-------- Data supplied
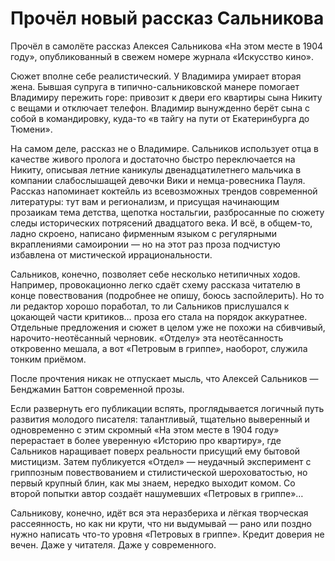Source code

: 
# Прочёл новый рассказ Сальникова

​​Прочёл в самолёте рассказ Алексея Сальникова «На этом месте в 1904 году», опубликованный в свежем номере журнала «Искусство кино».

Сюжет вполне себе реалистический. У Владимира умирает вторая жена. Бывшая супруга в типично-сальниковской манере помогает Владимиру пережить горе: привозит к двери его квартиры сына Никиту с вещами и отключает телефон. Владимир вынужденно берёт сына с собой в командировку, куда-то «в тайгу на пути от Екатеринбурга до Тюмени».

На самом деле, рассказ не о Владимире. Сальников использует отца в качестве живого пролога и достаточно быстро переключается на Никиту, описывая летние каникулы двенадцатилетнего мальчика в компании слабослышащей девочки Вики и немца-ровесника Пауля. Рассказ напоминает коктейль из всевозможных трендов современной литературы: тут вам и регионализм, и присущая начинающим прозаикам тема детства, щепотка ностальгии, разбросанные по сюжету следы исторических потрясений двадцатого века. И всё, в общем-то, ладно скроено, написано фирменным языком с регулярными вкраплениями самоиронии — но на этот раз проза подчистую избавлена от мистической иррациональности. 

Сальников, конечно, позволяет себе несколько нетипичных ходов. Например, провокационно легко сдаёт схему рассказа читателю в конце повествования (подробнее не опишу, боюсь заспойлерить). Но то ли редактор хорошо поработал, то ли Сальников прислушался к цокающей части критиков… проза его стала на порядок аккуратнее. Отдельные предложения и сюжет в целом уже не похожи на сбивчивый, нарочито-неотёсанный черновик. «Отделу» эта неотёсанность откровенно мешала, а вот «Петровым в гриппе», наоборот, служила тонким приёмом.

После прочтения никак не отпускает мысль, что Алексей Сальников — Бенджамин Баттон современной прозы. 

Если развернуть его публикации вспять, проглядывается логичный путь развития молодого писателя: талантливый, тщательно выверенный и одновременно с этим скромный «На этом месте в 1904 году» перерастает в более уверенную «Историю про квартиру», где Сальников наращивает поверх реальности присущий ему бытовой мистицизм. Затем публикуется «Отдел» — неудачный эксперимент c гриппозным повествованием и стилистической шероховатостью, но первый крупный блин, как мы знаем, нередко выходит комом. Со второй попытки автор создаёт нашумевших «Петровых в гриппе»…

Сальникову, конечно, идёт вся эта неразбериха и лёгкая творческая рассеянность, но как ни крути, что ни выдумывай — рано или поздно нужно написать что-то уровня «Петровых в гриппе». Кредит доверия не вечен. Даже у читателя. Даже у современного.
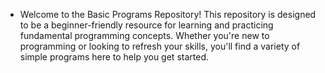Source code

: - Welcome to the Basic Programs Repository! This repository is designed to be a beginner-friendly resource for learning and practicing fundamental programming concepts. Whether you're new to programming or looking to refresh your skills, you'll find a variety of simple programs here to help you get started.
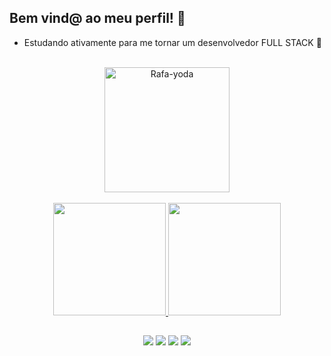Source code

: ## Bem vind@ ao meu perfil! 👋

- Estudando ativamente para me tornar um desenvolvedor FULL STACK 🥶
 
<div align="center"><br>
  <img align="center" alt="Rafa-yoda" width=200px" src="https://pa1.narvii.com/6594/092a6cbdf933a3e53efca88e63d0c09805343bdc_hq.gif">
</div>
 
 <div align="center"><br>
  <a href="https://github.com/jhordanleandro">
  <img height="180em" src="https://github-readme-stats.vercel.app/api?username=jhordanleandro&show_icons=true&theme=dark&include_all_commits=true&count_private=true"/>
  <img height="180em" src="https://github-readme-stats.vercel.app/api/top-langs/?username=jhordanleandro&layout=compact&langs_count=7&theme=dark"/>
</div>

                                                                                                                                                                                                                                                                     

##

<div align="center">
<a href="https://www.linkedin.com/in/jhordanleandro/" target="_blank"><img src="https://img.shields.io/badge/LinkedIn-0077B5?style=for-the-badge&logo=linkedin&logoColor=white"target="_black"></a>
<a href="https://www.youtube.com/c/JhordanLeandro" target="_blank"><img src="https://img.shields.io/badge/YouTube-FF0000?style=for-the-badge&logo=youtube&logoColor=white" target="_blank"></a>
<a href="https://www.instagram.com/jhordanleandro/" target="_blank"><img src="https://img.shields.io/badge/Instagram-E4405F?style=for-the-badge&logo=instagram&logoColor=white" target="_blank"></a>
<a href="https://wa.me/5588992454062" target="_blank"><img src="https://img.shields.io/badge/WhatsApp-25D366?style=for-the-badge&logo=whatsapp&logoColor=white" target="_blank"></a>
</div>


<!--
 icones: https://devicon.dev/
 images redes sociais: https://dev.to/envoy_/150-badges-for-github-pnk
-->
----------------
Reproduce each line above exactly, but not a single picture.

## Response
Source code

: 
# Прочёл новый рассказ Сальникова

​​Прочёл в самолёте рассказ Алексея Сальникова «На этом месте в 1904 году», опубликованный в свежем номере журнала «Искусство кино».

Сюжет вполне себе реалистический. У Владимира умирает вторая жена. Бывшая супруга в типично-сальниковской манере помогает Владимиру пережить горе: привозит к двери его квартиры сына Никиту с вещами и отключает телефон. Владимир вынужденно берёт сына с собой в командировку, куда-то «в тайгу на пути от Екатеринбурга до Тюмени».

На самом деле, рассказ не о Владимире. Сальников использует отца в качестве живого пролога и достаточно быстро переключается на Никиту, описывая летние каникулы двенадцатилетнего мальчика в компании слабослышащей девочки Вики и немца-ровесника Пауля. Рассказ напоминает коктейль из всевозможных трендов современной литературы: тут вам и регионализм, и присущая начинающим прозаикам тема детства, щепотка ностальгии, разбросанные по сюжету следы исторических потрясений двадцатого века. И всё, в общем-то, ладно скроено, написано фирменным языком с регулярными вкраплениями самоиронии — но на этот раз проза подчистую избавлена от мистической иррациональности. 

Сальников, конечно, позволяет себе несколько нетипичных ходов. Например, провокационно легко сдаёт схему рассказа читателю в конце повествования (подробнее не опишу, боюсь заспойлерить). Но то ли редактор хорошо поработал, то ли Сальников прислушался к цокающей части критиков… проза его стала на порядок аккуратнее. Отдельные предложения и сюжет в целом уже не похожи на сбивчивый, нарочито-неотёсанный черновик. «Отделу» эта неотёсанность откровенно мешала, а вот «Петровым в гриппе», наоборот, служила тонким приёмом.

После прочтения никак не отпускает мысль, что Алексей Сальников — Бенджамин Баттон современной прозы. 

Если развернуть его публикации вспять, проглядывается логичный путь развития молодого писателя: талантливый, тщательно выверенный и одновременно с этим скромный «На этом месте в 1904 году» перерастает в более уверенную «Историю про квартиру», где Сальников наращивает поверх реальности присущий ему бытовой мистицизм. Затем публикуется «Отдел» — неудачный эксперимент c гриппозным повествованием и стилистической шероховатостью, но первый крупный блин, как мы знаем, нередко выходит комом. Со второй попытки автор создаёт нашумевших «Петровых в гриппе»…

Сальникову, конечно, идёт вся эта неразбериха и лёгкая творческая рассеянность, но как ни крути, что ни выдумывай — рано или поздно нужно написать что-то уровня «Петровых в гриппе». Кредит доверия не вечен. Даже у читателя. Даже у современного.
Source code

: - Welcome to the Basic Programs Repository! This repository is designed to be a beginner-friendly resource for learning and practicing fundamental programming concepts. Whether you're new to programming or looking to refresh your skills, you'll find a variety of simple programs here to help you get started.
Source code

: ## Bem vind@ ao meu perfil! 👋

- Estudando ativamente para me tornar um desenvolvedor FULL STACK 🥶
 
<div align="center"><br>
  <img align="center" alt="Rafa-yoda" width=200px" src="https://pa1.narvii.com/6594/092a6cbdf933a3e53efca88e63d0c09805343bdc_hq.gif">
</div>
 
 <div align="center"><br>
  <a href="https://github.com/jhordanleandro">
  <img height="180em" src="https://github-readme-stats.vercel.app/api?username=jhordanleandro&show_icons=true&theme=dark&include_all_commits=true&count_private=true"/>
  <img height="180em" src="https://github-readme-stats.vercel.app/api/top-langs/?username=jhordanleandro&layout=compact&langs_count=7&theme=dark"/>
</div>

                                                                                                                                                                                                                                                                     

##

<div align="center">
<a href="https://www.linkedin.com/in/jhordanleandro/" target="_blank"><img src="https://img.shields.io/badge/LinkedIn-0077B5?style=for-the-badge&logo=linkedin&logoColor=white"target="_black"></a>
<a href="https://www.youtube.com/c/JhordanLeandro" target="_blank"><img src="https://img.shields.io/badge/YouTube-FF0000?style=for-the-badge&logo=youtube&logoColor=white" target="_blank"></a>
<a href="https://www.instagram.com/jhordanleandro/" target="_blank"><img src="https://img.shields.io/badge/Instagram-E4405F?style=for-the-badge&logo=instagram&logoColor=white" target="_blank"></a>
<a href="https://wa.me/5588992454062" target="_blank"><img src="https://img.shields.io/badge/WhatsApp-25D366?style=for-the-badge&logo=whatsapp&logoColor=white" target="_blank"></a>
</div>


<!--
 icones: https://devicon.dev/
 images redes sociais: https://dev.to/envoy_/150-badges-for-github-pnk
-->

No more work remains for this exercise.